We believe that proper mimicking of tactile interactions with soft bodies requires not only a mechanism able to modulate the contact force, but also to deliver quasi-static forces via soft interfaces. This is aimed at ensuring that the deformable finger pulp conforms to the compliance of the soft body being explored. Moreover, devices conceived to that purpose should allow the user to freely move the hand and the arm while exploring the virtual soft body. Therefore, such tactile systems should be wearable and compact, and should have a light weight and a simple structure (with no gearings). They should also be acoustically silent and generate low heat, so as to favor comfort for the user. In order to overcome the typical inability of pneumatic and electromagnetic drives to meet all these requirements (Minamizawa et al., 2007; Scilingo et al., 2010), new actuation technologies are needed.

Here, we describe a new approach based on the technology known as dielectric elastomer actuators (DEAs) (Pelrine et al., 2000). Among the emerging field of the electromechanically active polymers (EAPs) DEAs represent one of the most promising technologies for soft actuation. They basically consist of a thin insulating elastomeric layer coated with two compliant electrodes, so as to form a deformable capacitor. When applying a voltage difference V between the two electrodes an electrostatic pressure is produced resulting in a thickness squeezing and consequent surface expansion (Bar-Cohen, 2004; Carpi and Smela, 2009).

With reference to a planar DEA unit, consisting of a dielectric elastomer layer, of thickness d, coated with complainant electrodes, the expression of this pressure in the direction orthogonal to the electrodes (i.e., parallel to the electric field E) is as follows (Pelrine et al., 2000):

$p={\mathrm{\epsilon }}_0{\mathrm{\epsilon }}_{\mathrm{r}}{\left(V∕d\right)}^2={\mathrm{\epsilon }}_0{\mathrm{\epsilon }}_{\mathrm{r}}{E}^2$ (1)

where ε₀ is the dielectric permittivity of vacuum and ε_r is the relative dielectric constant of the elastomer.

DEAs are particularly attractive as an electromechanical transduction technology to develop the tactile displays of interest here, as they are intrinsically soft and compact, and are characterized by low specific weight, silent operation and low power consumption (Pelrine et al., 2000; Brochu and Pei, 2010; Carpi et al., 2011a).
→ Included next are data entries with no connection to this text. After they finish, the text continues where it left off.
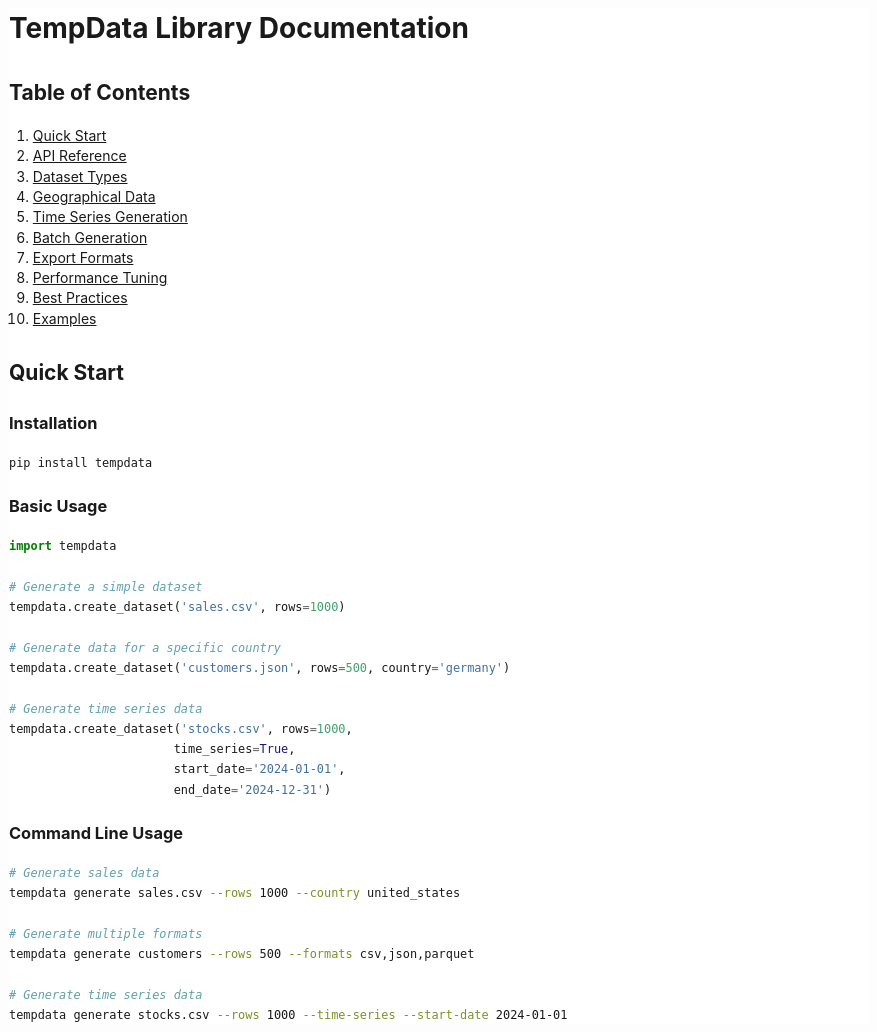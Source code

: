# TempData Library Documentation

## Table of Contents

1. [Quick Start](#quick-start)
2. [API Reference](#api-reference)
3. [Dataset Types](#dataset-types)
4. [Geographical Data](#geographical-data)
5. [Time Series Generation](#time-series-generation)
6. [Batch Generation](#batch-generation)
7. [Export Formats](#export-formats)
8. [Performance Tuning](#performance-tuning)
9. [Best Practices](#best-practices)
10. [Examples](#examples)

## Quick Start

### Installation

```bash
pip install tempdata
```

### Basic Usage

```python
import tempdata

# Generate a simple dataset
tempdata.create_dataset('sales.csv', rows=1000)

# Generate data for a specific country
tempdata.create_dataset('customers.json', rows=500, country='germany')

# Generate time series data
tempdata.create_dataset('stocks.csv', rows=1000, 
                       time_series=True, 
                       start_date='2024-01-01', 
                       end_date='2024-12-31')
```

### Command Line Usage

```bash
# Generate sales data
tempdata generate sales.csv --rows 1000 --country united_states

# Generate multiple formats
tempdata generate customers --rows 500 --formats csv,json,parquet

# Generate time series data
tempdata generate stocks.csv --rows 1000 --time-series --start-date 2024-01-01
```

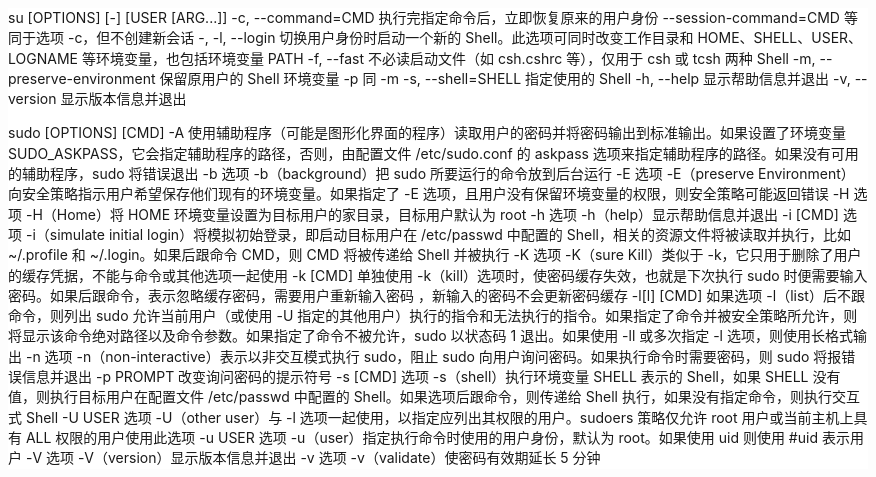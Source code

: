 su [OPTIONS] [-] [USER [ARG...]]
-c, --command=CMD
 执行完指定命令后，立即恢复原来的用户身份
--session-command=CMD
 等同于选项 -c，但不创建新会话
-, -l, --login
 切换用户身份时启动一个新的 Shell。此选项可同时改变工作目录和 HOME、SHELL、USER、LOGNAME 等环境变量，也包括环境变量 PATH
-f, --fast
 不必读启动文件（如 csh.cshrc 等），仅用于 csh 或 tcsh 两种 Shell
-m, --preserve-environment
 保留原用户的 Shell 环境变量
-p
 同 -m
-s, --shell=SHELL
 指定使用的 Shell
-h, --help
 显示帮助信息并退出
-v, --version
 显示版本信息并退出

sudo [OPTIONS] [CMD]
-A
 使用辅助程序（可能是图形化界面的程序）读取用户的密码并将密码输出到标准输出。如果设置了环境变量 SUDO_ASKPASS，它会指定辅助程序的路径，否则，由配置文件 /etc/sudo.conf 的 askpass 选项来指定辅助程序的路径。如果没有可用的辅助程序，sudo 将错误退出
-b
 选项 -b（background）把 sudo 所要运行的命令放到后台运行
-E
 选项 -E（preserve Environment）向安全策略指示用户希望保存他们现有的环境变量。如果指定了 -E 选项，且用户没有保留环境变量的权限，则安全策略可能返回错误
-H
 选项 -H（Home）将 HOME 环境变量设置为目标用户的家目录，目标用户默认为 root
-h
 选项 -h（help）显示帮助信息并退出
-i [CMD]
 选项 -i（simulate initial login）将模拟初始登录，即启动目标用户在 /etc/passwd 中配置的 Shell，相关的资源文件将被读取并执行，比如 ~/.profile 和 ~/.login。如果后跟命令 CMD，则 CMD 将被传递给 Shell 并被执行
-K
 选项 -K（sure Kill）类似于 -k，它只用于删除了用户的缓存凭据，不能与命令或其他选项一起使用
-k [CMD]
 单独使用 -k（kill）选项时，使密码缓存失效，也就是下次执行 sudo 时便需要输入密码。如果后跟命令，表示忽略缓存密码，需要用户重新输入密码 ，新输入的密码不会更新密码缓存
-l[l] [CMD]
 如果选项 -l（list）后不跟命令，则列出 sudo 允许当前用户（或使用 -U 指定的其他用户）执行的指令和无法执行的指令。如果指定了命令并被安全策略所允许，则将显示该命令绝对路径以及命令参数。如果指定了命令不被允许，sudo 以状态码 1 退出。如果使用 -ll 或多次指定 -l 选项，则使用长格式输出
-n
 选项 -n（non-interactive）表示以非交互模式执行 sudo，阻止 sudo 向用户询问密码。如果执行命令时需要密码，则 sudo 将报错误信息并退出
-p PROMPT
 改变询问密码的提示符号
-s [CMD]
 选项 -s（shell）执行环境变量 SHELL 表示的 Shell，如果 SHELL 没有值，则执行目标用户在配置文件 /etc/passwd 中配置的 Shell。如果选项后跟命令，则传递给 Shell 执行，如果没有指定命令，则执行交互式 Shell
-U USER
 选项 -U（other user）与 -l 选项一起使用，以指定应列出其权限的用户。sudoers 策略仅允许 root 用户或当前主机上具有 ALL 权限的用户使用此选项
-u USER
 选项 -u（user）指定执行命令时使用的用户身份，默认为 root。如果使用 uid 则使用 #uid 表示用户
-V
 选项 -V（version）显示版本信息并退出
-v
 选项 -v（validate）使密码有效期延长 5 分钟
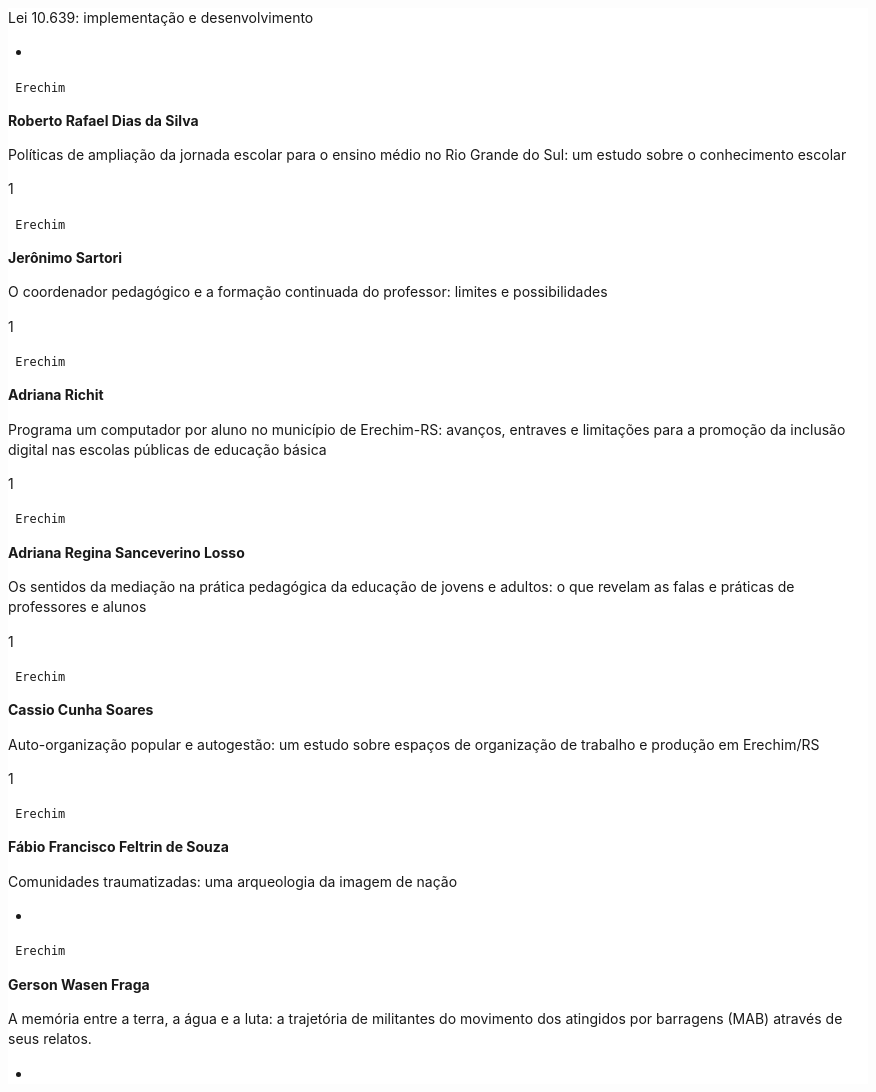    Lei 10.639: implementação e desenvolvimento

   -

     Erechim

   **Roberto Rafael Dias da Silva**

   Políticas de ampliação da jornada escolar para o ensino médio no Rio Grande do Sul: um estudo sobre o conhecimento escolar

   1

     Erechim

   **Jerônimo Sartori**

   O coordenador pedagógico e a formação continuada do professor: limites e possibilidades

   1

     Erechim

   **Adriana Richit**

   Programa um computador por aluno no município de Erechim-RS: avanços, entraves e limitações para a promoção da inclusão digital nas escolas públicas de educação básica

   1

     Erechim

   **Adriana Regina Sanceverino Losso**

   Os sentidos da mediação na prática pedagógica da educação de jovens e adultos: o que revelam as falas e práticas de professores e alunos

   1

     Erechim

   **Cassio Cunha Soares**

   Auto-organização popular e autogestão: um estudo sobre espaços de organização de trabalho e produção em Erechim/RS

   1

     Erechim

   **Fábio Francisco Feltrin de Souza**

   Comunidades traumatizadas: uma arqueologia da imagem de nação

   -

     Erechim

   **Gerson Wasen Fraga**

   A memória entre a terra, a água e a luta: a trajetória de militantes do movimento dos atingidos por barragens (MAB) através de seus relatos.

   -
So far, to the best of our knowledge, the literature offers only one example of investigation on using DEAs for tactile displays aimed to be wearable. This refers to the work by Koo et al. (2006), who have experimented with an array of buckling multilayer DEAs, wrapped around the fingertip.

Here, we present a different architecture of a DEA-based wearable tactile display. The device was conceived using the technology known as hydrostatically coupled DEAs (HC-DEAs) (Carpi et al., 2010b). An incompressible fluid hydrostatically couples a DEA-based active part to a passive part interfaced to the user. In particular, the structure includes the following parts: an electromechanically active membrane, made of a DE film coated with compliant electrodes; an electromechanically passive membrane, working as the end effector in contact with the finger pulp; and an incompressible fluid contained between the two membranes, providing them with the shape of a spherical cap. Both membranes are radially constrained by bonding them to a stiff support.

When a voltage is applied to the electrodes of the active membrane, the occurring surface expansion makes it to buckle outwards, owing to its pre-curvature. This effect induces the passive membrane to follow inwards, as the fluid’s volume is constant. So, a fluid-mediated hydrostatic transmission between the two membranes is established, as presented in Figure 1.

FIGURE 1

Figure 1. Schematic drawing of the HC-DEA configuration used in this work. Lateral section of the device in the rest state (A). Lateral view of the device in an electrically induced state, due to an applied voltage difference V (B). Loading of the passive membrane of a bubble-like HC-DEA: the internal redistribution of the fluid ensures that the active membrane keeps a uniform profile, both at rest (C) and when a voltage is applied (D).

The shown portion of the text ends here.